Figure 1. SRNS onset in 208 individuals with biallelic NPHS2 variants ranged from infancy to adulthood. PAS_figure1.pdfCohort (a) Bar graph showing the range of SRNS onset in 208 individuals with biallelic NPHS2 variants. (b) Pie chart visualizing the frequency distribution of major groups of pathogenic NPHS2 alleles and their respective allele configurations. Homozygous variants (134/208, 65%) are highlighted in shades of blue, and compound heterozygous variants (74/208, 35%) in shades of orange. Predicted loss-of-function (pLoF) variants include frameshift, stop-loss, stop-gain, and splice variants. (c) Kaplan-Meier analysis comparing the SRNS-free survival proportions of all homozygous NPHS2 missense variants detected in ≥4 individuals in our SRNS cohort. (d) Kaplan-Meier analysis comparing the SRNS-free survival proportions of homozygous pLoF variants with homozygous p.R138Q variants. (e) Kaplan-Meier analysis comparing the SRNS-free survival proportions of males and females with homozygous p.R138Q variants. (f) Lower panel showing the secondary protein domain structure of human podocin and upper panel the AlphaFold3-predicted podocin tertiary structure with color-coding corresponding to the domains. Residues R138 and R229 are depicted as spheres and highlighted with black arrows.

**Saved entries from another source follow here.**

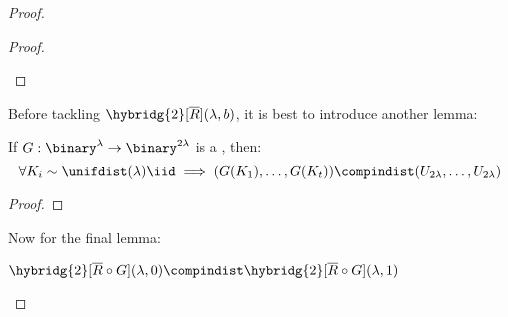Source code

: \begin{proof}
\begin{proof}
\begin{cryptoredux}

            \cseqbeginloop



            \cseqdelay


            \cseqendloop



        \end{cryptoredux}

    \end{proof}

    Before tackling $\hybridg{2}[\overline{R}](\lambda, b)$, it is best to introduce another lemma:

    \begin{lemma}
        If $G : \binary^\lambda \to \binary^{2 \lambda}$ is a \prg, then:
        \[
            \forall K_i \sim \unifdist(\lambda) \iid \implies (G(K_1), \dots , G(K_t)) \compindist (U_{2 \lambda}, \dots , U_{2\lambda})
        \]
    \end{lemma}

    \begin{proof}
    \end{proof}

    Now for the final lemma:

    \begin{lemma}
        $\hybridg{2}[\overline{R} \circ G](\lambda, 0) \compindist \hybridg{2}[\overline{R} \circ G](\lambda, 1)$       
    \end{lemma}
    

\end{proof}

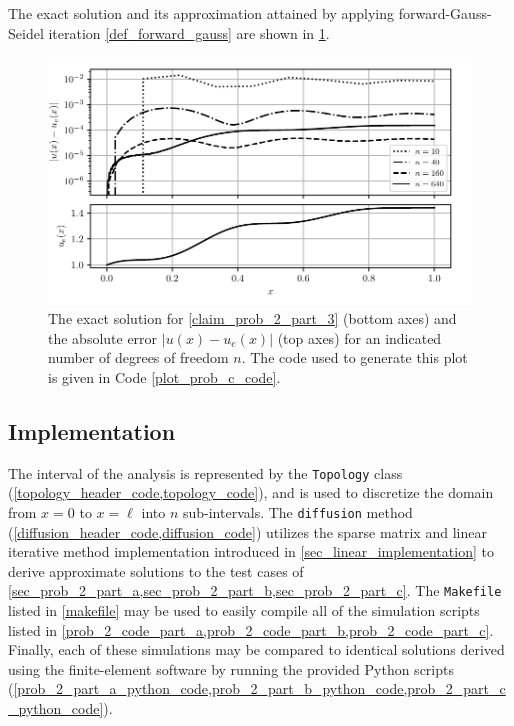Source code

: \documentclass[12pt]{evanarticle}
\begin{document}
The exact solution and its approximation attained by applying forward-Gauss-Seidel iteration \cref{def_forward_gauss} are shown in \cref{fig_prob_2_part_c}.

\begin{figure}
	\centering
		\includegraphics[width=1.0\linewidth]{../images/prob_2_part_c.pdf}
	\caption{The exact solution for \cref{claim_prob_2_part_3} (bottom axes) and the absolute error $| u(x) - u_e(x) |$ (top axes) for an indicated number of degrees of freedom $n$.
	The code used to generate this plot is given in Code \cref{plot_prob_c_code}.}
	\label{fig_prob_2_part_c}
\end{figure}

\newpage

\subsection{Implementation}

The interval of the analysis is represented by the \texttt{Topology} class (\cref{topology_header_code,topology_code}), and is used to discretize the domain from $x = 0$ to $x = \ell$ into $n$ sub-intervals.
The \texttt{diffusion} method (\cref{diffusion_header_code,diffusion_code}) utilizes the sparse matrix and linear iterative method implementation introduced in \cref{sec_linear_implementation} to derive approximate solutions to the test cases of \cref{sec_prob_2_part_a,sec_prob_2_part_b,sec_prob_2_part_c}.
The \texttt{Makefile} listed in \cref{makefile} may be used to easily compile all of the simulation scripts listed in \cref{prob_2_code_part_a,prob_2_code_part_b,prob_2_code_part_c}.
Finally, each of these simulations may be compared to identical solutions derived using the finite-element software \fenics by running the provided Python scripts (\cref{prob_2_part_a_python_code,prob_2_part_b_python_code,prob_2_part_c_python_code}).
\end{document}
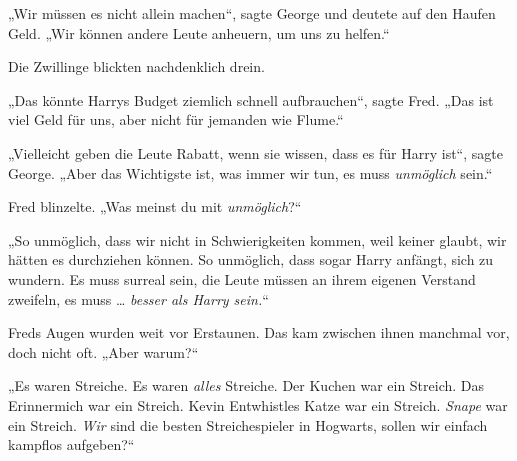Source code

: „Wir müssen es nicht allein machen“, sagte George und deutete auf den Haufen Geld.
„Wir können andere Leute anheuern, um uns zu helfen.“

Die Zwillinge blickten nachdenklich drein.

„Das könnte Harrys Budget ziemlich schnell aufbrauchen“, sagte Fred.
„Das ist viel Geld für uns, aber nicht für jemanden wie Flume.“

„Vielleicht geben die Leute Rabatt, wenn sie wissen, dass es für Harry ist“, sagte George.
„Aber das Wichtigste ist, was immer wir tun, es muss \emph{unmöglich} sein.“

Fred blinzelte.
„Was meinst du mit \emph{unmöglich}?“

„So unmöglich, dass wir nicht in Schwierigkeiten kommen, weil keiner glaubt, wir hätten es durchziehen können. So unmöglich, dass sogar Harry anfängt, sich zu wundern. Es muss surreal sein, die Leute müssen an ihrem eigenen Verstand zweifeln, es muss … \emph{besser als Harry sein.}“

Freds Augen wurden weit vor Erstaunen. Das kam zwischen ihnen manchmal vor, doch nicht oft.
„Aber warum?“

„Es waren Streiche. Es waren \emph{alles} Streiche. Der Kuchen war ein Streich. Das Erinnermich war ein Streich. Kevin Entwhistles Katze war ein Streich. \emph{Snape} war ein Streich. \emph{Wir} sind die besten Streichespieler in Hogwarts, sollen wir einfach kampflos aufgeben?“

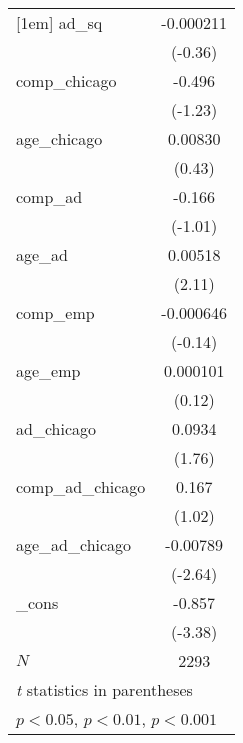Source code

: {\begin{tabular}{l*{1}{c}}
[1em]
ad\_sq       &   -0.000211         \\
            &     (-0.36)         \\
[1em]
comp\_chicago&      -0.496         \\
            &     (-1.23)         \\
[1em]
age\_chicago &     0.00830         \\
            &      (0.43)         \\
[1em]
comp\_ad     &      -0.166         \\
            &     (-1.01)         \\
[1em]
age\_ad      &     0.00518\sym{*}  \\
            &      (2.11)         \\
[1em]
comp\_emp    &   -0.000646         \\
            &     (-0.14)         \\
[1em]
age\_emp     &    0.000101         \\
            &      (0.12)         \\
[1em]
ad\_chicago  &      0.0934         \\
            &      (1.76)         \\
[1em]
comp\_ad\_chicago&       0.167         \\
            &      (1.02)         \\
[1em]
age\_ad\_chicago&    -0.00789\sym{**} \\
            &     (-2.64)         \\
[1em]
\_cons      &      -0.857\sym{***}\\
            &     (-3.38)         \\
\hline
\(N\)       &        2293         \\
\hline\hline
\multicolumn{2}{l}{\footnotesize \textit{t} statistics in parentheses}\\
\multicolumn{2}{l}{\footnotesize \sym{*} \(p<0.05\), \sym{**} \(p<0.01\), \sym{***} \(p<0.001\)}\\
\end{tabular}
}

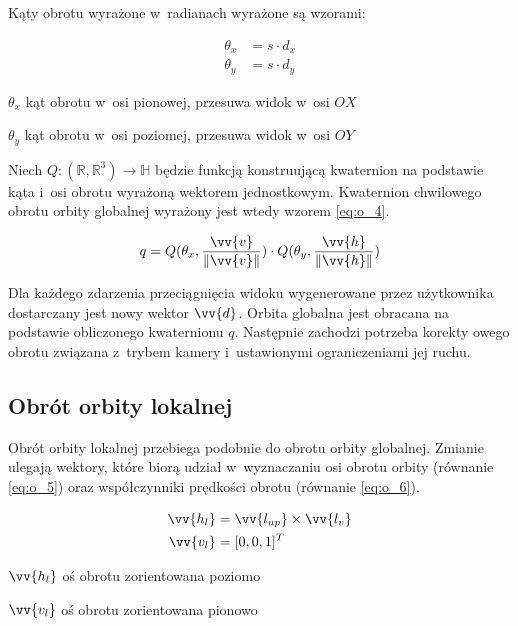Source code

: Kąty obrotu wyrażone w~radianach wyrażone są wzorami:
\begin{samepage}
    \begin{align}
        \label{eq:o_3}
        \theta_x &= s \cdot d_x \\
        \theta_y &= s \cdot d_y
    \end{align}
    \begin{eqexpl}[25mm]
        \item {$\theta_x$} kąt obrotu w~osi pionowej, przesuwa widok w~osi $OX$
        \item {$\theta_y$} kąt obrotu w~osi poziomej, przesuwa widok w~osi $OY$
    \end{eqexpl}
    \vspace{\baselineskip}
\end{samepage}

Niech $Q: (\mathbb{R}, \mathbb{R}^3) \to \mathbb{H}$ będzie funkcją konstruującą kwaternion na podstawie kąta i~osi obrotu wyrażoną wektorem jednostkowym. Kwaternion chwilowego obrotu orbity globalnej wyrażony jest wtedy wzorem \ref{eq:o_4}.

\begin{samepage}
    \begin{equation}
        \label{eq:o_4}
        q = Q(\theta_x, \frac{\vv{v}}{\Vert\vv{v}\Vert}) \cdot Q(\theta_y, \frac{\vv{h}}{\Vert\vv{h}\Vert})
    \end{equation}
    \vspace{\baselineskip}
\end{samepage}

Dla każdego zdarzenia przeciągnięcia widoku wygenerowane przez użytkownika dostarczany jest nowy wektor $\vv{d}$. Orbita globalna jest obracana na podstawie obliczonego kwaternionu $q$. Następnie zachodzi potrzeba korekty owego obrotu związana z~trybem kamery i~ustawionymi ograniczeniami jej ruchu. 

\subsection{Obrót orbity lokalnej}
Obrót orbity lokalnej przebiega podobnie do obrotu orbity globalnej. Zmianie ulegają wektory, które biorą udział w~wyznaczaniu osi obrotu orbity (równanie \ref{eq:o_5}) oraz współczynniki prędkości obrotu (równanie \ref{eq:o_6}).

\begin{samepage}
    \begin{align}
        \label{eq:o_5}
        \vv{h_l} &= \vv{l_{up}} \times \vv{l_{v}}\\
        \vv{v_l} &= [0, 0, 1]^T
    \end{align}
    \begin{eqexpl}[25mm]
        \item {$\vv{h_l}$} oś obrotu zorientowana poziomo
        \item {$\vv{v_l}$} oś obrotu zorientowana pionowo
    \end{eqexpl}
    \vspace{\baselineskip}
\end{samepage}

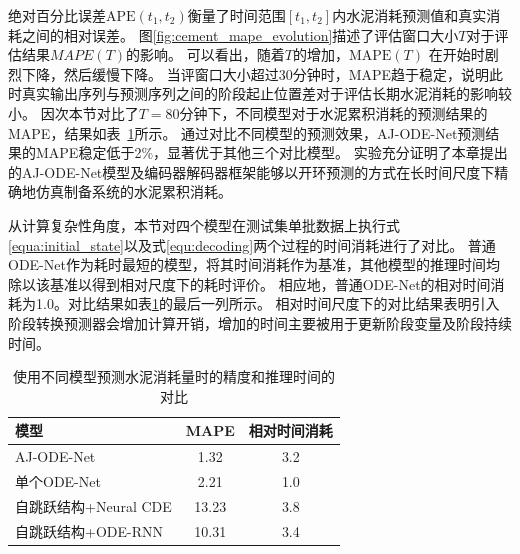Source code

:绝对百分比误差$\text{APE}(t_1,t_2)$衡量了时间范围$[t_1, t_2]$内水泥消耗预测值和真实消耗之间的相对误差。
图\ref{fig:cement_mape_evolution}描述了评估窗口大小$T$对于评估结果$MAPE(T)$的影响。
可以看出，随着$T$的增加，$\text{MAPE}(T)$ 在开始时剧烈下降，然后缓慢下降。
当评窗口大小超过30分钟时，MAPE趋于稳定，说明此时真实输出序列与预测序列之间的阶段起止位置差对于评估长期水泥消耗的影响较小。
因次本节对比了$T=80$分钟下，不同模型对于水泥累积消耗的预测结果的MAPE，结果如表~\ref{tab:paste_model_cmp}所示。
通过对比不同模型的预测效果，AJ-ODE-Net预测结果的MAPE稳定低于2\%，显著优于其他三个对比模型。
实验充分证明了本章提出的AJ-ODE-Net模型及编码器解码器框架能够以开环预测的方式在长时间尺度下精确地仿真制备系统的水泥累积消耗。

从计算复杂性角度，本节对四个模型在测试集单批数据上执行式\eqref{equa:initial_state}以及式\eqref{equ:decoding}两个过程的时间消耗进行了对比。
普通ODE-Net作为耗时最短的模型，将其时间消耗作为基准，其他模型的推理时间均除以该基准以得到相对尺度下的耗时评价。
相应地，普通ODE-Net的相对时间消耗为1.0。对比结果如表\ref{tab:paste_model_cmp}的最后一列所示。
相对时间尺度下的对比结果表明引入阶段转换预测器会增加计算开销，增加的时间主要被用于更新阶段变量及阶段持续时间。

\begin{table}[t]
    \centering
    \caption{使用不同模型预测水泥消耗量时的精度和推理时间的对比}
        \begin{tabular}{lcc} 
        \toprule
        模型               & MAPE  & 相对时间消耗  \\ 
        \hline
        AJ-ODE-Net       & 1.32  & 3.2     \\
        单个ODE-Net        & 2.21  & 1.0     \\
        自跳跃结构+Neural CDE & 13.23 & 3.8     \\
        自跳跃结构+ODE-RNN    & 10.31 & 3.4     \\
        \bottomrule
        \end{tabular}
    \label{tab:paste_model_cmp}
    \end{table}

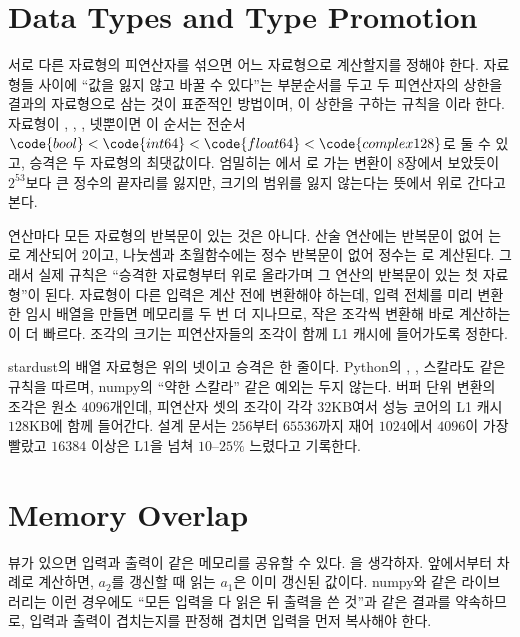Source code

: \section{Data Types and Type Promotion}
\label{sec:promotion}

서로 다른 자료형의 피연산자를 섞으면 어느 자료형으로 계산할지를 정해야 한다. 자료형들 사이에 ``값을 잃지 않고 바꿀 수 있다''는 부분순서를 두고 두 피연산자의 상한을 결과의 자료형으로 삼는 것이 표준적인 방법이며, 이 상한을 구하는 규칙을 이라 한다. 자료형이 , , ,  넷뿐이면 이 순서는 전순서 $\code{bool}<\code{int64}<\code{float64}<\code{complex128}$로 둘 수 있고, 승격은 두 자료형의 최댓값이다. 엄밀히는 에서 로 가는 변환이 8장에서 보았듯이 $2^{53}$보다 큰 정수의 끝자리를 잃지만, 크기의 범위를 잃지 않는다는 뜻에서 위로 간다고 본다.

연산마다 모든 자료형의 반복문이 있는 것은 아니다. 산술 연산에는  반복문이 없어 는 로 계산되어 $2$이고, 나눗셈과 초월함수에는 정수 반복문이 없어 정수는 로 계산된다. 그래서 실제 규칙은 ``승격한 자료형부터 위로 올라가며 그 연산의 반복문이 있는 첫 자료형''이 된다. 자료형이 다른 입력은 계산 전에 변환해야 하는데, 입력 전체를 미리 변환한 임시 배열을 만들면 메모리를 두 번 더 지나므로, 작은 조각씩 변환해 바로 계산하는 이 더 빠르다. 조각의 크기는 피연산자들의 조각이 함께 L1 캐시에 들어가도록 정한다.

\begin{instardust}
stardust의 배열 자료형은 위의 넷이고 승격은  한 줄이다. Python의 , ,  스칼라도 같은 규칙을 따르며, numpy의 ``약한 스칼라'' 같은 예외는 두지 않는다. 버퍼 단위 변환의 조각은 원소 $4096$개인데, 피연산자 셋의 조각이 각각 $32$KB여서 성능 코어의 L1 캐시 $128$KB에 함께 들어간다. 설계 문서는 $256$부터 $65536$까지 재어 $1024$에서 $4096$이 가장 빨랐고 $16384$ 이상은 L1을 넘쳐 $10$--$25\%$ 느렸다고 기록한다.
\end{instardust}

\section{Memory Overlap}
\label{sec:overlap}

뷰가 있으면 입력과 출력이 같은 메모리를 공유할 수 있다. 을 생각하자. 앞에서부터 차례로 계산하면, $a_2$를 갱신할 때 읽는 $a_1$은 이미 갱신된 값이다. numpy와 같은 라이브러리는 이런 경우에도 ``모든 입력을 다 읽은 뒤 출력을 쓴 것''과 같은 결과를 약속하므로, 입력과 출력이 겹치는지를 판정해 겹치면 입력을 먼저 복사해야 한다.

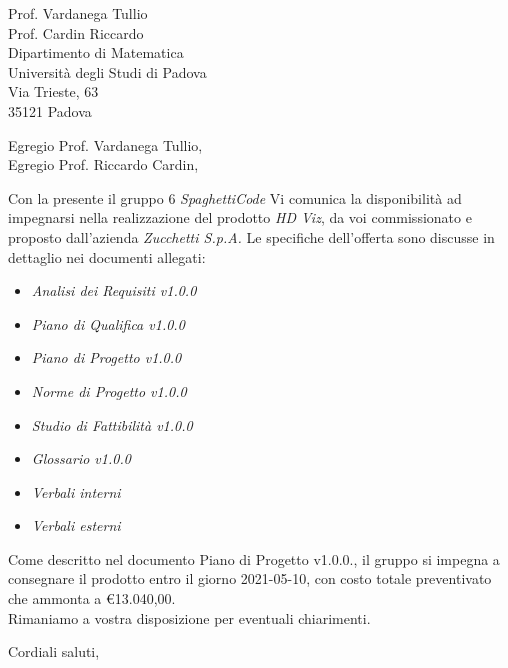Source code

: \documentclass[a4paper,12pt]{letteracdp}
\date{11 gennaio 2021}
\begin{document}
\begin{letter}{
		\vspace*{-2\baselineskip}
		Prof. Vardanega Tullio \\
		Prof. Cardin Riccardo \\
		Dipartimento di Matematica \\
		Università degli Studi di Padova \\
		Via Trieste, 63 \\
		35121 Padova}
	
	\opening{Egregio Prof. Vardanega Tullio, \\ \noindent Egregio Prof. Riccardo Cardin,}
	
	\begin{flushleft}
	Con la presente il gruppo 6 \textit{SpaghettiCode} Vi comunica la disponibilità ad impegnarsi nella realizzazione del prodotto \textit{HD Viz}, da voi commissionato e proposto dall'azienda \textit{Zucchetti S.p.A.}
	Le specifiche dell'offerta sono discusse in dettaglio nei documenti allegati:
	\end{flushleft}

	\begin{itemize}
		\item \emph{Analisi dei Requisiti v1.0.0}
		\item \emph{Piano di Qualifica v1.0.0}
		\item \emph{Piano di Progetto v1.0.0}
		\item \emph{Norme di Progetto v1.0.0}
		\item \emph{Studio di Fattibilità v1.0.0}
		\item \emph{Glossario v1.0.0}
		\item \emph{Verbali interni}
		\item \emph{Verbali esterni}
	\end{itemize}

	\begin{flushleft}
	\noindent Come descritto nel documento Piano di Progetto v1.0.0., il gruppo si impegna a consegnare il prodotto entro il giorno 2021-05-10, con costo totale preventivato che ammonta a \euro{13.040,00}.
	\\
	
	Rimaniamo a vostra disposizione per eventuali chiarimenti.
	\end{flushleft}

	\closing{Cordiali saluti,}
	
\end{letter}	
\end{document}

Figure 2. SRNS onset in 90 individuals with homozygous NPHS2 missense variants correlates with the position of respective affected amino acid residues PAS_Figure2.pdf(a and b) Simple linear regression model correlating REVEL and EVE score for homozygous missense variants with SRNS onset, respectively. The REVEL (rare exome variant ensemble learner) score is an ensemble method, using 13 individual tools to predict deleteriousness of all missense variants. The EVE (evolutionary model of variant effect) score is a prediction model for clinical significance of human variants based on fully unsupervised deep learning trained on sequences of 140k species (evemodel.org). (c) Predicted podocin protein structure from Fig 1f. The 20 highlighted amino acid residues represent those affected by 90 homozygous missense variants. Coloring of spheres follows 3-bin grouping of SRNS onset. For variants affecting the same amino acid, the median age of SRNS onset was used. Color coding as follows: Infantile-onset (≤1 year, red), early-onset (1-6 years, blue), and late-onset (>6 years, green). The PHB domain is highlighted with a black box. (d) Predicted podocin structure is color-coded according to mean EVE scores per amino acid residue. Residues affected by homozygous missense variants in individuals with SRNS are highlighted as spheres similar to (c). (e) Scatter plot shows all 5,434 different podocin amino acid substitutions for which EVE scores are available. Each substitution is plotted as a grey asterisk. 36 likely pathogenic or pathogenic amino acid substitutions identified in our cohort are highlighted as red spheres. Homozygous pathogenic substitutions are highlighted as bigger yellow spheres. All alleles identified in individuals within the population control database gnomAD are highlighted as blue spheres, and homozygous gnomAD variants in cyan.
Figure 3. SRNS onset in 61 individuals with compound heterozygous NPHS2 variants trans-configured to p.R229Q or p.R138Q. PAS_Figure3.pdf(a) Scatter plot correlating SRNS onset with the position of affected amino acid residues of 12 different pathogenic alleles trans-configured to p.R229Q (n=31). (b) Kaplan-Meier analysis comparing the SRNS-free survival proportions of individuals with pathogenic alleles trans-configured to p.R229Q, individuals with homozygous p.R138Q variants, individuals with compound heterozygous missense, and pLoF variants trans-configured to p.R138Q. (c) Stacked frequency distribution of individuals with infantile, early, or late SRNS in individuals with compound heterozygous variants trans-configured to p.R138Q. (d) Scatter plot correlating SRNS onset with the position of affected amino acid residues of 5 different pathogenic alleles trans-configured to p.R138Q (n=12).